Pete Buttigieg on “Real Time with Bill Maher” – Photo: HBO (via screenshot)

Transportation Secretary Pete Buttigieg took a swipe at Republican vice presidential nominee J.D. Vance, casting the junior U.S. senator from Ohio as an opportunist with no moral core who owes much of his political career to being financially propped up by rich elites.

Appearing on the July 19 episode of Real Time with Bill Maher, Maher asked Buttigieg his opinion of Vance, as well as the support that Vance — an ardent social conservative who opposes marriage equality and legal protections for LGBTQ individuals — has received from gay billionaire Peter Thiel.

Vance’s rise to power came as a result of monetary donations from billionaire executives and investors — including Thiel, entrepreneur David Sacks, and Elon Musk, whom Vance met while working in Silicon Valley.

Thiel helped raise $120 million to help get Vance’s venture firm, Narya Capital, off the ground. He also reportedly helped Vance further make professional connections to advance Vance’s career, and gave $15 million to support Vance’s campaign for the U.S. Senate two years ago.

I know him a little bit,” Buttigieg said of Vance. “Look, we’re from the same generation. We’re both from the Midwest. …I’ve run into a lot of guys like him.”
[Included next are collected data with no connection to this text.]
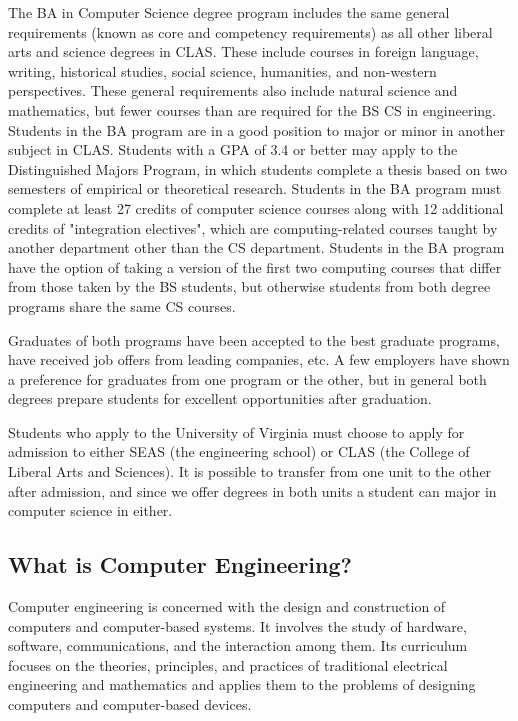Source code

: The BA in Computer Science degree program includes the same general
requirements (known as core and competency requirements) as all other
liberal arts and science degrees in CLAS. These include courses in
foreign language, writing, historical studies, social science,
humanities, and non-western perspectives. These general requirements
also include natural science and mathematics, but fewer courses than
are required for the BS CS in engineering. Students in the BA program
are in a good position to major or minor in another subject in
CLAS. Students with a GPA of 3.4 or better may apply to the
Distinguished Majors Program, in which students complete a thesis
based on two semesters of empirical or theoretical research. Students
in the BA program must complete at least 27 credits of computer
science courses along with 12 additional credits of "integration
electives", which are computing-related courses taught by another
department other than the CS department. Students in the BA program
have the option of taking a version of the first two computing courses
that differ from those taken by the BS students, but otherwise
students from both degree programs share the same CS courses.

Graduates of both programs have been accepted to the best graduate
programs, have received job offers from leading companies, etc. A few
employers have shown a preference for graduates from one program or
the other, but in general both degrees prepare students for excellent
opportunities after graduation.

Students who apply to the University of Virginia must choose to apply
for admission to either SEAS (the engineering school) or CLAS (the
College of Liberal Arts and Sciences). It is possible to transfer from
one unit to the other after admission, and since we offer degrees in
both units a student can major in computer science in either.

\subsection{What is Computer Engineering?}

Computer engineering is concerned with the design and construction of
computers and computer-based systems. It involves the study of
hardware, software, communications, and the interaction among
them. Its curriculum focuses on the theories, principles, and
practices of traditional electrical engineering and mathematics and
applies them to the problems of designing computers and computer-based
devices.

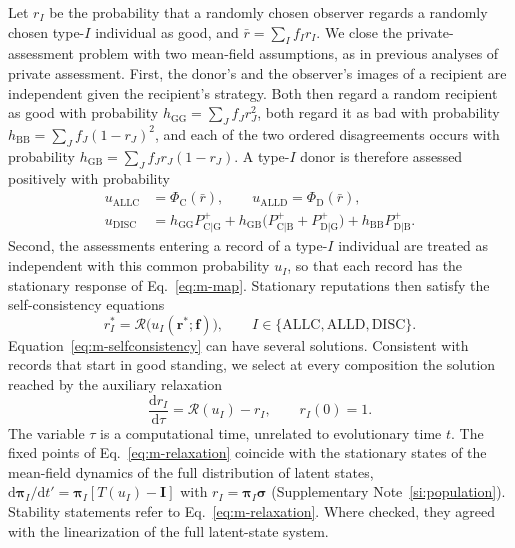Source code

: \documentclass[fleqn,10pt]{wlscirep}
\newcommand{\Rmap}{\mathscr{R}}            %
\newcommand{\Pp}[1]{P^{+}_{\mathrm{#1}}}   %
\newcommand{\PhiC}{\Phi_{\mathrm{C}}}
\newcommand{\PhiD}{\Phi_{\mathrm{D}}}
\newcommand{\dd}{\mathrm{d}}
\newcommand{\ALLC}{\mathrm{ALLC}}
\newcommand{\ALLD}{\mathrm{ALLD}}
\newcommand{\DISC}{\mathrm{DISC}}
\theoremstyle{plain}
\begin{document}
Let $r_I$ be the probability that a randomly chosen observer regards a randomly chosen type-$I$ individual as good, and $\bar r=\sum_If_Ir_I$. We close the private-assessment problem with two mean-field assumptions, as in previous analyses of private assessment\cite{okada2018,radzvilavicius2019,kessinger2023,michelmata2024,kawakatsu2024}. First, the donor's and the observer's images of a recipient are independent given the recipient's strategy. Both then regard a random recipient as good with probability $h_{\mathrm{GG}}=\sum_Jf_Jr_J^2$, both regard it as bad with probability $h_{\mathrm{BB}}=\sum_Jf_J(1-r_J)^2$, and each of the two ordered disagreements occurs with probability $h_{\mathrm{GB}}=\sum_Jf_Jr_J(1-r_J)$. A type-$I$ donor is therefore assessed positively with probability
\begin{equation}
\begin{aligned}
u_{\ALLC}&=\PhiC(\bar r),\qquad u_{\ALLD}=\PhiD(\bar r),\\
u_{\DISC}&=h_{\mathrm{GG}}\Pp{C|G}+h_{\mathrm{GB}}\bigl(\Pp{C|B}+\Pp{D|G}\bigr)+h_{\mathrm{BB}}\Pp{D|B}.
\end{aligned}
\label{eq:m-u}
\end{equation}
Second, the assessments entering a record of a type-$I$ individual are treated as independent with this common probability $u_I$, so that each record has the stationary response of Eq.~\eqref{eq:m-map}. Stationary reputations then satisfy the self-consistency equations
\begin{equation}
r_I^*=\Rmap\bigl(u_I(\bm r^*;\bm f)\bigr),\qquad I\in\{\ALLC,\ALLD,\DISC\}.
\label{eq:m-selfconsistency}
\end{equation}
Equation~\eqref{eq:m-selfconsistency} can have several solutions. Consistent with records that start in good standing, we select at every composition the solution reached by the auxiliary relaxation
\begin{equation}
\frac{\dd r_I}{\dd\tau}=\Rmap(u_I)-r_I,\qquad r_I(0)=1.
\label{eq:m-relaxation}
\end{equation}
The variable $\tau$ is a computational time, unrelated to evolutionary time $t$. The fixed points of Eq.~\eqref{eq:m-relaxation} coincide with the stationary states of the mean-field dynamics of the full distribution of latent states, $\dd\bm\pi_I/\dd t'=\bm\pi_I[T(u_I)-\mathbf I]$ with $r_I=\bm\pi_I\bm\sigma$ (Supplementary Note~\ref{si:population}). Stability statements refer to Eq.~\eqref{eq:m-relaxation}. Where checked, they agreed with the linearization of the full latent-state system.
\end{document}
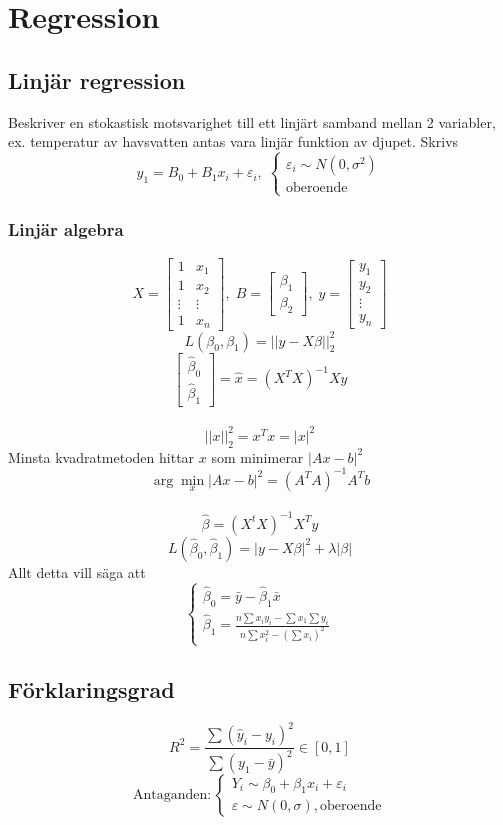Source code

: \chapter{Regression}
\section{Linjär regression}
Beskriver en stokastisk motsvarighet till ett linjärt samband mellan 2 variabler, ex. temperatur av havsvatten antas vara linjär funktion av djupet.
Skrivs $$
	y_1=B_0+B_1x_i+\varepsilon_i,\;\begin{cases}
		\varepsilon_i\sim N(0,\sigma^2) \\
		\text{oberoende}
	\end{cases}
$$
\subsection{Linjär algebra}
$$
	X=\begin{bmatrix}
		1      & x_1    \\
		1      & x_2    \\
		\vdots & \vdots \\
		1      & x_n
	\end{bmatrix},\;B=\begin{bmatrix}
		\beta_1 \\
		\beta_2
	\end{bmatrix},\;y=\begin{bmatrix}
		y_1    \\
		y_2    \\
		\vdots \\
		y_n
	\end{bmatrix}
$$$$
	L(\beta_0,\beta_1)=||y-X\beta||^2_2
$$$$
	\begin{bmatrix}
		\hat\beta_0 \\
		\hat\beta_1
	\end{bmatrix}=\hat{x}=(X^TX)^{-1}Xy
$$~\\$$
	||x||^2_2=x^Tx=|x|^2
$$
Minsta kvadratmetoden hittar $x$ som minimerar $|Ax-b|^2$
$$
	\arg\min_x|Ax-b|^2=(A^TA)^{-1}A^Tb
$$~\\
$$
	\hat\beta=(X^tX)^{-1}X^Ty
$$
$$L(\hat\beta_0,\hat\beta_1)=|y-X\beta|^2+\lambda|\beta|$$
Allt detta vill säga att $$
	\begin{cases}
		\hat\beta_0=\bar y-\hat\beta_1\bar x \\
		\hat\beta_1=\frac{n\sum x_iy_i-\sum x_1\sum y_i}{n\sum x_i^2-(\sum x_i)^2}
	\end{cases}
$$
\section{Förklaringsgrad}
$$
	R^2=\frac{\sum(\hat y_i-y_i)^2}{\sum(y_1-\bar y)^2}\in[0,1]
$$
$$
	\text{Antaganden}:\begin{cases}
		Y_i\sim\beta_0+\beta_1x_i+\varepsilon_i \\
		\varepsilon\sim N(0,\sigma),\text{oberoende}
	\end{cases}
$$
Regarding Thiel’s backing of Vance despite the latter’s vocally conservative stances on various social issues, Buttigieg said, “I know there are a lot of folks who say, ‘What’s going on with some of these Silicon Valley folks veering into Trump world with J.D. Vance and backing Trump? What are they thinking? Silicon Valley’s supposed to…care about climate. They’re supposed to be pro-science and rational and libertarians’ — normally libertarians don’t like authoritarians — ‘ What’s up with that?’

“I think we’ve made it way too complicated,” Buttigieg continued. “It’s super simple: These are very rich men who have decided to back [a] Republican Party that tends to do good things for very rich men.”

Buttigieg added that Vance, despite his efforts to paint himself as a populist and the son of working-class Appalachia, will cater to the whims of rich elites if he becomes vice president.

“So I knew a lot of people like him when I got to Harvard,” Buttigieg said of Vance. “I found a lot of people like him, who would say whatever they needed to, to get ahead. And five years ago, that seemed like being the anti-Trump Republican. So that’s what he was.

“He talked about how [Trump] was unfit, how he was cynical, called him an ‘opioid,’ which is kind of a weird thing to say about a person… But for somebody whose identity is that they’re connected to Appalachia, which has an opioid crisis, that really is the darkest thing you could say about Donald Trump, at least in public.

“But behind the scenes, apparently, he’s actually calling him Hitler, right? Seriously,” Buttigieg said, referring to the Ohio senator’s past rhetoric. “Five years later, the way he gets ahead is that [Trump]’s the greatest guy since sliced bread.”

Buttigieg compared Vance’s last-minute, politically-expedient conversion to a Trump acolyte to that of Trump’s former vice president, Mike Pence.

Buttigieg said he “watched [Pence] start out as an evangelical Christian who cared about rectitude and family values, and then get on board with a guy who was mixed up with a porn star, [and] make excuses for him so that he could have power.”

Buttigieg noted that after four years in office, Pence’s bid for power “ended on the west front of the [U.S.] Capitol, with Trump supporters proposing that he be hanged for using the one shred of integrity he still had to stand up to an attempt to overturn the government.” (Pence has previously said he does not intend to endorse Donald Trump in this year’s presidential election.)

“So I guess, maybe — not as a politician, but as a human being — what I’ll say is that I hope things work out a little bit better for J.D. Vance than they did for Mike Pence.”